**Work instruction:**
Output only the lines below that start at the line containing "npm i nrm -g" and end at the line containing "All notable changes", with both ends kept.

....

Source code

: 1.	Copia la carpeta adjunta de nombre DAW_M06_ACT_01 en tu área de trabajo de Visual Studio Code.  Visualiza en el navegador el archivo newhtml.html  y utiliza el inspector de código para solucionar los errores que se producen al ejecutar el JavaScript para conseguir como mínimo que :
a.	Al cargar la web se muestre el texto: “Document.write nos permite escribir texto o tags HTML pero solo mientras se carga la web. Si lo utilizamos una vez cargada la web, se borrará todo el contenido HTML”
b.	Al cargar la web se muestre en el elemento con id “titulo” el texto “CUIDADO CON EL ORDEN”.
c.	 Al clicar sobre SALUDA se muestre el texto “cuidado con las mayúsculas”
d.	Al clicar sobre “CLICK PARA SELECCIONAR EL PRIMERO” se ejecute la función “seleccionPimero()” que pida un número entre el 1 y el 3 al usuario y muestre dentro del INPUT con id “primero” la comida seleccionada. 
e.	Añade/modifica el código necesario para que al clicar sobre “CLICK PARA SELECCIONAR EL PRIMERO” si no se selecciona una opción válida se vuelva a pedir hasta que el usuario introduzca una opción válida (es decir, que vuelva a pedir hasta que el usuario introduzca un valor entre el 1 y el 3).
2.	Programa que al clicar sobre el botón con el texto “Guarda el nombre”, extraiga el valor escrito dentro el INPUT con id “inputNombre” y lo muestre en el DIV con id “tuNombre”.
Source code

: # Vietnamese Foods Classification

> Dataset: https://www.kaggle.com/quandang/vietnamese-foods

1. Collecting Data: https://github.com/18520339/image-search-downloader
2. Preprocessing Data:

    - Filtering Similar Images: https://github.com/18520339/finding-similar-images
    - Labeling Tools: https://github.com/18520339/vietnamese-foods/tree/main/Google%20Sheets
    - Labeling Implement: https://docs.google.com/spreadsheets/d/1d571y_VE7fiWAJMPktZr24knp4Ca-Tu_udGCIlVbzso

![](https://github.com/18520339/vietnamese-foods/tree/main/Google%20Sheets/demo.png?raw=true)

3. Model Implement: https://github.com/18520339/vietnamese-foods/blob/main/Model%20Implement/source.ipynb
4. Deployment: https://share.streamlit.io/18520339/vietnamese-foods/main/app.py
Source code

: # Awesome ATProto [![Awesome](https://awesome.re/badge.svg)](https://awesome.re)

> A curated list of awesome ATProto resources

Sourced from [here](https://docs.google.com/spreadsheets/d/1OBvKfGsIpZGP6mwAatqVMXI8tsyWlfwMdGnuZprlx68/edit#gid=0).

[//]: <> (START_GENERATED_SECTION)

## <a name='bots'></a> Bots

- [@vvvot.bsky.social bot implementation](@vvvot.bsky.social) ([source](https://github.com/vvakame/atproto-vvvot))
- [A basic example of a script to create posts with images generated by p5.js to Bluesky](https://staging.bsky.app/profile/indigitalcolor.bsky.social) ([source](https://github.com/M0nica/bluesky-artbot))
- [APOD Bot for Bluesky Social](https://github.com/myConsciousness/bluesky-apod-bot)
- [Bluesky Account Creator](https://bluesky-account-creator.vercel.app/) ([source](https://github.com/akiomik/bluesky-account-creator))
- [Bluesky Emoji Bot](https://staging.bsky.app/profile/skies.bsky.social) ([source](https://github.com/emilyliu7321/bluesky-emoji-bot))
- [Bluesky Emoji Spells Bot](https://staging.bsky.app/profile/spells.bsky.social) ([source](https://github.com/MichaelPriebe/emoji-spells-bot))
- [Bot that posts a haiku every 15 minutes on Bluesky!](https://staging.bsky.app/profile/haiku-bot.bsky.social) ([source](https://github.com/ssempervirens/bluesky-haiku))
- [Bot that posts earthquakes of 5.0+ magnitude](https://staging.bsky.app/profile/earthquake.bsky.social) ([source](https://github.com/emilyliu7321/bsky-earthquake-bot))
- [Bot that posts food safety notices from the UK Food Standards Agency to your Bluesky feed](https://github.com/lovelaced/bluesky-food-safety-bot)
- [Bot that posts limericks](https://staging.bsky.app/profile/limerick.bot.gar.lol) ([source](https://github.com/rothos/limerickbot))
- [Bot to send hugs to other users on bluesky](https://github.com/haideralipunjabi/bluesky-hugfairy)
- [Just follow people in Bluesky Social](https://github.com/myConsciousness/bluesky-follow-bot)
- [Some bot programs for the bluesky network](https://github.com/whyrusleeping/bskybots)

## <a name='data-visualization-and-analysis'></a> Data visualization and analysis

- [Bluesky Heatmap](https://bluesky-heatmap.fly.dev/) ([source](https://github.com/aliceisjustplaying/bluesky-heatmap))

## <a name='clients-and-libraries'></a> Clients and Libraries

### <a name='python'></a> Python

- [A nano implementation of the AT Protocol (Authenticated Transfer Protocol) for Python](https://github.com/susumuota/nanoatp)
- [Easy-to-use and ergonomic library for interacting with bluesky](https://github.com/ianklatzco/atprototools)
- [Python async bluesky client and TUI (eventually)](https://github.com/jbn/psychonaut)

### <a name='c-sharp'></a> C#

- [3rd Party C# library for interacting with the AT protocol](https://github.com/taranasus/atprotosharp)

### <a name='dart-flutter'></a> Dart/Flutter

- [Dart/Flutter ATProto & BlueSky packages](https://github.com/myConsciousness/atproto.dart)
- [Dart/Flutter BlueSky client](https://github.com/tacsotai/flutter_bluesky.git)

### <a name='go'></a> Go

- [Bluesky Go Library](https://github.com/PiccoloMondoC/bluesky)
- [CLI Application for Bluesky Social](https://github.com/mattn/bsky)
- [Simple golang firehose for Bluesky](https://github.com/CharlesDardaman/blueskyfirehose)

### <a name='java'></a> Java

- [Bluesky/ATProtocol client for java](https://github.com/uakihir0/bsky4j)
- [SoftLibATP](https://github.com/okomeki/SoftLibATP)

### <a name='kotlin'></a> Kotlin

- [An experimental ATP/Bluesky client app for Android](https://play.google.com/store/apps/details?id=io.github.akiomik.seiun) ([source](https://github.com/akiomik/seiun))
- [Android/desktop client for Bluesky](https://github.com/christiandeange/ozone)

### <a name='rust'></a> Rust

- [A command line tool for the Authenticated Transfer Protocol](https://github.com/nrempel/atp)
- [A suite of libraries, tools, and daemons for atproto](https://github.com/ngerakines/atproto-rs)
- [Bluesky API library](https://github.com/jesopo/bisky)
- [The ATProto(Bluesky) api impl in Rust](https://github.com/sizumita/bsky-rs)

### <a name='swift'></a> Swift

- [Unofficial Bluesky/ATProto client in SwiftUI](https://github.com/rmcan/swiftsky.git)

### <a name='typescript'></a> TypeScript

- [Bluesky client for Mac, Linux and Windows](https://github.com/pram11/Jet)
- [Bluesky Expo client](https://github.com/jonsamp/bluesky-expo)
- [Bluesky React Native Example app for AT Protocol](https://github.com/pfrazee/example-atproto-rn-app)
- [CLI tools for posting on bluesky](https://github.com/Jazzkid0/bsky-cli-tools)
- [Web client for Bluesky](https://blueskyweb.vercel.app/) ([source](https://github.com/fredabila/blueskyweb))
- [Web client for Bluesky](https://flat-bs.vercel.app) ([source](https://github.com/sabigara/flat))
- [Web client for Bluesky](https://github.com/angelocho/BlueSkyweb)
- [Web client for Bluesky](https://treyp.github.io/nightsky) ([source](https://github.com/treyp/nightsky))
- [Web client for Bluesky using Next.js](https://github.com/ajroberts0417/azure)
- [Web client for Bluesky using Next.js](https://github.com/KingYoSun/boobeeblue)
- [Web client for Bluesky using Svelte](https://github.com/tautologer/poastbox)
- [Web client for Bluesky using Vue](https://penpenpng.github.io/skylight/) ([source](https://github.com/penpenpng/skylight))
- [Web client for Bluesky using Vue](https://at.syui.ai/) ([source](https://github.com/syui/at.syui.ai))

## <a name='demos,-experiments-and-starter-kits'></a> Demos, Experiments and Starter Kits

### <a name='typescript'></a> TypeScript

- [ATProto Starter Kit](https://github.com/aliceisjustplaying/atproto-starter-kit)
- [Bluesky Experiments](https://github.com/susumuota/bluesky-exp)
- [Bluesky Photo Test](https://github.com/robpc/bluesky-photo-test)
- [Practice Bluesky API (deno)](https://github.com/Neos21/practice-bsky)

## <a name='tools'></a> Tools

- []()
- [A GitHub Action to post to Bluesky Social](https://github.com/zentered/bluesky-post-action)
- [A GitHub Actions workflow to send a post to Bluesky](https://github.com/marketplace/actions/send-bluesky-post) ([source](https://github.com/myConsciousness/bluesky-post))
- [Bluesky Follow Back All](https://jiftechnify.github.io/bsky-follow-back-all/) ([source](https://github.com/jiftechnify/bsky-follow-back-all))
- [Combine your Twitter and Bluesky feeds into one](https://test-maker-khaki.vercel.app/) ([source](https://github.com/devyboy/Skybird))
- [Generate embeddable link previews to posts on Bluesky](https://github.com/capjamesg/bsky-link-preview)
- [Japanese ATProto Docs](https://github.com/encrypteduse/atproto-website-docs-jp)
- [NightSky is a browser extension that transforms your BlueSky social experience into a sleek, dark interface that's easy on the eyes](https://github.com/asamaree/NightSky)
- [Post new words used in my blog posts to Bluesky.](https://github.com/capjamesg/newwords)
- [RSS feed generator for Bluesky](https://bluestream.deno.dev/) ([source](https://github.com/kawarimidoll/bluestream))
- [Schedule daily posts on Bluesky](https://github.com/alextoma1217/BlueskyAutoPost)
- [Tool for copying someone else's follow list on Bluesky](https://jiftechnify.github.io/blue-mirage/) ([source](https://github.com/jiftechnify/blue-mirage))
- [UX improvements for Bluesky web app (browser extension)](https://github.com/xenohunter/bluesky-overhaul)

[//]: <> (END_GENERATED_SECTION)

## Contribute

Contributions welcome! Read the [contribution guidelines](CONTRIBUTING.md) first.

....

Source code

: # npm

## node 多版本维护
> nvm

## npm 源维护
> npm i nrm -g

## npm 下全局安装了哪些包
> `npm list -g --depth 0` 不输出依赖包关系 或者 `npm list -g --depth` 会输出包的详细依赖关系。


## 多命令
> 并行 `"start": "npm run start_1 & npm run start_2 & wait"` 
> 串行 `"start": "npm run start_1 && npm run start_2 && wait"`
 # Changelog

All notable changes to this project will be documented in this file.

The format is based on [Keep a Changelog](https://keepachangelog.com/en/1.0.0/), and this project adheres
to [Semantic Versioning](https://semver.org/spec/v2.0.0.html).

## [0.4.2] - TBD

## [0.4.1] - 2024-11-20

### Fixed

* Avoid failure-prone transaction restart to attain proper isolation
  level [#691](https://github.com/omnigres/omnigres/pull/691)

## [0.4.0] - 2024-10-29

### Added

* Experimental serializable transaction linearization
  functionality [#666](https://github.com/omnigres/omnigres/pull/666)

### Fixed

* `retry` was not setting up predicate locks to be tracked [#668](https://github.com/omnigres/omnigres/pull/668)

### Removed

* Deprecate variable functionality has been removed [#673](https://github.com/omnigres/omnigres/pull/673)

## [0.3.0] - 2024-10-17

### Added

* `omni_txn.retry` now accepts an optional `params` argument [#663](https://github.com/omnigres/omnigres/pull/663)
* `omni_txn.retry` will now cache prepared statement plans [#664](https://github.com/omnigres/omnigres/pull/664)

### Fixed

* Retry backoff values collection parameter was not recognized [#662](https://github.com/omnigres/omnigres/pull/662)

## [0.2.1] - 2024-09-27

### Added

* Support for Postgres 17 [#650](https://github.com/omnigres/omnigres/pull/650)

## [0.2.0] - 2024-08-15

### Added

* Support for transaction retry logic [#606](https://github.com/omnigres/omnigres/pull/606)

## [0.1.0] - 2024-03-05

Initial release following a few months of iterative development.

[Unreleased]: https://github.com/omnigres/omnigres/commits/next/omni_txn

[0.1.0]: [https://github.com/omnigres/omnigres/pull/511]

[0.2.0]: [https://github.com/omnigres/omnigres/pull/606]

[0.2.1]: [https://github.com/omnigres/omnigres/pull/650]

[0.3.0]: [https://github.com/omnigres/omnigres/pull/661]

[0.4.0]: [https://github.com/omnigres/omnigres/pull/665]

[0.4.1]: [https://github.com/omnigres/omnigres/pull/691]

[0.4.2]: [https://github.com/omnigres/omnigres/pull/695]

....

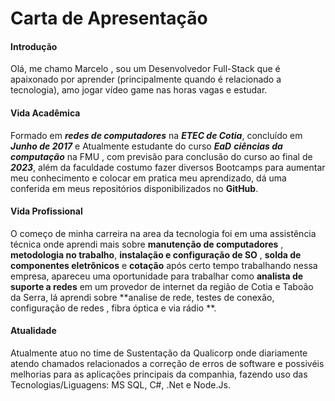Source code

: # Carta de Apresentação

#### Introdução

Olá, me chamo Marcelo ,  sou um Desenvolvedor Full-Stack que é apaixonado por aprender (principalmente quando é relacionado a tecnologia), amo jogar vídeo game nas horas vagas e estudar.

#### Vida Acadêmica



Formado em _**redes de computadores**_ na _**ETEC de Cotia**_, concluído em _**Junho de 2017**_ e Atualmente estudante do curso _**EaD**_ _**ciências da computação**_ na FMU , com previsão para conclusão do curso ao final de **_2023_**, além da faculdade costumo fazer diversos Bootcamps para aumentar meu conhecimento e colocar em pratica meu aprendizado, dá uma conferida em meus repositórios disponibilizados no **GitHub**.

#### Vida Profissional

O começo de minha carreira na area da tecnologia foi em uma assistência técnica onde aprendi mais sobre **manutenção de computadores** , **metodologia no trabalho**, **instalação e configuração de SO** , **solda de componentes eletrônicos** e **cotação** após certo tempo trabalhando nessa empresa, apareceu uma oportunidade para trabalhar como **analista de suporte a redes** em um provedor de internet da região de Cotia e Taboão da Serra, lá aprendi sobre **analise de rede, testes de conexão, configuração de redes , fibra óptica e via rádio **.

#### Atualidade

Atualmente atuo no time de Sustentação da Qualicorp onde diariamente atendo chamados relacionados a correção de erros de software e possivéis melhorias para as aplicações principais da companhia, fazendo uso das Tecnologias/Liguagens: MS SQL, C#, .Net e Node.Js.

....

**Exercise response:**
> npm i nrm -g

## npm 下全局安装了哪些包
> `npm list -g --depth 0` 不输出依赖包关系 或者 `npm list -g --depth` 会输出包的详细依赖关系。


## 多命令
> 并行 `"start": "npm run start_1 & npm run start_2 & wait"` 
> 串行 `"start": "npm run start_1 && npm run start_2 && wait"`
 # Changelog

All notable changes to this project will be documented in this file.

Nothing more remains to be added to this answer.